Mogłoby się wydawać, że twórcy związani z takimi produkcjami jak The Crown, Elżbieta I czy Imię róży powinni wiedzieć jak zrobić dobry i wciągający serial historyczny. Tym bardziej, jeżeli biorą na warsztat postać tak wyrazistą i kontrastową jak Katarzyna Wielka. Niestety Nigel Williams i Philip Martin nie zdołali w pełni udźwignąć wielkości Carycy.
Twórcy dość luźno podeszli do materiału źródłowego i opisywanych wydarzeń historycznych. Nie czujemy by takie wydarzenia jak wojna z Turcją czy powstanie Pugaczowa miały szczególną wagę, czy odbijały się jakoś na postaci Katarzyny. Wręcz przeciwnie, ma się wrażenie, że twórcy wykreślają z listy kolejne wydarzenia, o których wypada wspomnieć, ale nie ma się szczególnej ochoty o nich opowiadać. Jeżeli ktoś liczył na historyczną ucztę na miarę Rzymu, może się rozczarować.
W czterech odcinkach serialu postanowiono zawrzeć prawie 25 lat rządów Katarzyny. Duże przeskoki fabularne, skróty i powierzchowność opowiadania są tego naturalną konsekwencją. Traci na tym nie tylko tło, ale niejednokrotnie same postaci. Czasem ma się wrażenie, że cierpią one na gwałtowne rozchwianie emocjonalne, nie zaś naturalnie ewoluują pod wpływem tego, co przeżyły.
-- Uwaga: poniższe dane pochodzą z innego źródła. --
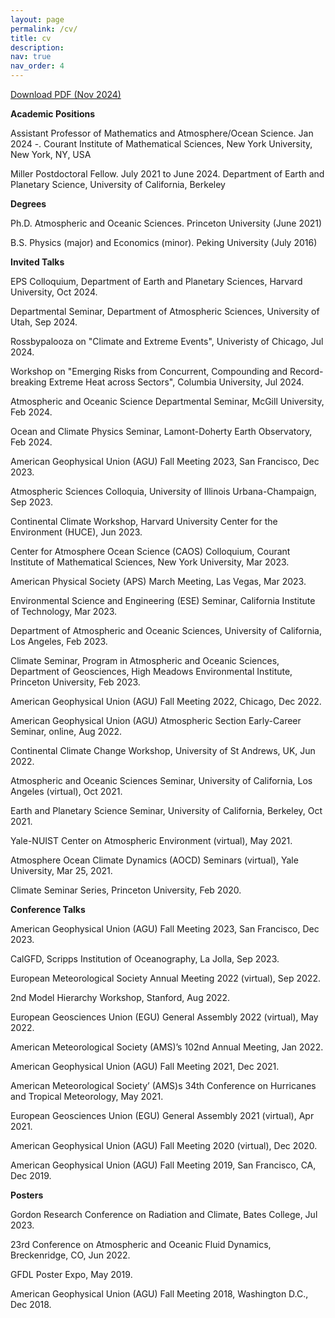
 ```yaml
---
layout: page
permalink: /cv/
title: cv
description: 
nav: true
nav_order: 4
---
```


<a href="{{ site.baseurl }}/assets/pdf/CV_YiZhang.pdf" class="btn" target="_blank">Download PDF (Nov 2024)</a>

**Academic Positions**

Assistant Professor of Mathematics and Atmosphere/Ocean Science.
Jan 2024 -.
Courant Institute of Mathematical Sciences,
New York University, New York, NY, USA

Miller Postdoctoral Fellow.
July 2021 to June 2024.
Department of Earth and Planetary Science,
University of California, Berkeley


**Degrees**

Ph.D. Atmospheric and Oceanic Sciences.
Princeton University (June 2021)

B.S. Physics (major) and Economics (minor).
Peking University (July 2016)



**Invited Talks**

EPS Colloquium, Department of Earth and Planetary Sciences, Harvard University, Oct 2024.

Departmental Seminar, Department of Atmospheric Sciences, University of Utah, Sep 2024.

Rossbypalooza on "Climate and Extreme Events", Univeristy of Chicago, Jul 2024.

Workshop on "Emerging Risks from Concurrent, Compounding and Record-breaking Extreme
Heat across Sectors", Columbia University, Jul 2024.

Atmospheric and Oceanic Science Departmental Seminar, McGill University, Feb 2024.

Ocean and Climate Physics Seminar, Lamont-Doherty Earth Observatory, Feb 2024.

American Geophysical Union (AGU) Fall Meeting 2023, San Francisco, Dec 2023.

Atmospheric Sciences Colloquia, University of Illinois Urbana-Champaign, Sep 2023.

Continental Climate Workshop, Harvard University Center for the Environment (HUCE), Jun 2023.

Center for Atmosphere Ocean Science (CAOS) Colloquium, Courant Institute of Mathematical Sciences, New York University, Mar 2023.

American Physical Society (APS) March Meeting, Las Vegas, Mar 2023.

Environmental Science and Engineering (ESE) Seminar, California Institute of Technology, Mar 2023.

Department of Atmospheric and Oceanic Sciences, University of California, Los Angeles, Feb 2023.

Climate Seminar, Program in Atmospheric and Oceanic Sciences, Department of Geosciences, High Meadows Environmental
Institute, Princeton University, Feb 2023.

American Geophysical Union (AGU) Fall Meeting 2022, Chicago, Dec 2022.

American Geophysical Union (AGU) Atmospheric Section Early-Career Seminar, online, Aug 2022.

Continental Climate Change Workshop, University of St Andrews, UK, Jun 2022.

Atmospheric and Oceanic Sciences Seminar, University of California, Los Angeles (virtual), Oct 2021.

Earth and Planetary Science Seminar, University of California, Berkeley, Oct 2021.

Yale-NUIST Center on Atmospheric Environment (virtual), May 2021.

Atmosphere Ocean Climate Dynamics (AOCD) Seminars (virtual), Yale University, Mar 25, 2021.

Climate Seminar Series, Princeton University, Feb 2020.


**Conference Talks**


American Geophysical Union (AGU) Fall Meeting 2023, San Francisco, Dec 2023.

CalGFD, Scripps Institution of Oceanography, La Jolla, Sep 2023.

European Meteorological Society Annual Meeting 2022 (virtual), Sep 2022.

2nd Model Hierarchy Workshop, Stanford, Aug 2022.

European Geosciences Union (EGU) General Assembly 2022 (virtual), May 2022.

American Meteorological Society (AMS)’s 102nd Annual Meeting, Jan 2022.

American Geophysical Union (AGU)  Fall Meeting 2021, Dec 2021.

American Meteorological Society’ (AMS)s 34th Conference on Hurricanes and Tropical Meteorology, May 2021.

European Geosciences Union (EGU) General Assembly 2021 (virtual), Apr 2021.

American Geophysical Union (AGU) Fall Meeting 2020 (virtual), Dec 2020.

American Geophysical Union (AGU) Fall Meeting 2019, San Francisco, CA, Dec 2019.


**Posters** 

Gordon Research Conference on Radiation and Climate, Bates College, Jul 2023.

23rd Conference on Atmospheric and Oceanic Fluid Dynamics, Breckenridge, CO, Jun 2022.

GFDL Poster Expo, May 2019.

American Geophysical Union (AGU)  Fall Meeting 2018, Washington D.C., Dec 2018.


<!-- 

**Awards**

Wagner Award for Women in Atmospheric Sciences, 2021

Outstanding Student and PhD candidate Presentation Award, European Geosciences Union, General
Assembly 2021

First Place Oral Presentation Award, 34th Conference on Hurricanes and Tropical Meteorology
Virtual Meeting, 2021

Outstanding Student Presentation Award, American Geophysical Union Fall Meeting 2019



**Service**

Assistant for "EPS 198: Careers in the Earth and Planetary Sciences and Beyond'' Spring 2023 at University
of California, Berkeley

Session chair for the 23rd Conference on Atmospheric and Oceanic Fluid Dynamics, and the 2nd
Model Hierarchy Workshop.

Judge of student presentations for the 23rd Conference on Atmospheric and Oceanic Fluid Dynamics
and the 2022 Fall Meeting of the American Geophysical Union.

Reviewer for Proceedings of the National Academy of Sciences, Nature Geoscience, Scientific Reports,
Geophysical Research Letters, Mitigation and Adaptation Strategies for Global Change, Journal
of Climate, Earth’s Future, Journal of Advances in Modeling Earth Systems.

Reader for senior thesis in Department of Geosciences, Princeton University.

Mentor for junior graduate students in the Princeton Women in Geosciences Mentoring Program.
Student-Faculty Representative for AOS Program, Fall 2019-Spring 2020.

Organizer of 2019 AOS Workshop on "Machine Learning and Climate Modeling", Princeton, NJ.

Organizer of the 2018 weekly AOS student-postdoc seminar series, Princeton, NJ.

Volunteer for 2022 Fall El Cerrito Highschool outreach, El Cerrito, CA.

Volunteer for 2018 Young Women’s Conference in STEM, Princeton Plasma Physics Laboratory,
Princeton, NJ.

-->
Najmocniejszą stroną serialu oraz jego główną osią jest relacja Katarzyny II i Grigorija Potiomkina. Jest to zasługa duetu genialnej Helen Mirren oraz przyciągającego Jasona Clarke’a. Oczywiście można mieć obiekcje, że Mirren jest zdecydowanie starsza niż grana przez nią bohaterka. Jest to w gruncie rzeczy drobna nieścisłość, która zostaje w pełni odpłacona kunsztem i charyzmą aktorki. Po drugiej stronie mamy Clarke’a, który odgrywa najbardziej intrygującą i rozwijającą się w toku fabuły postać. W tym świetle drugi plan wypada dość blado. Mimo że możemy wyróżnić tutaj Gine McKee w roli hrabiny Bruce czy Rory’ego Kinnear’a jako ministra Panina. Z drugiej strony mamy jednak Pawła I, który jest po prostu irytujący i nieznośnie płaski.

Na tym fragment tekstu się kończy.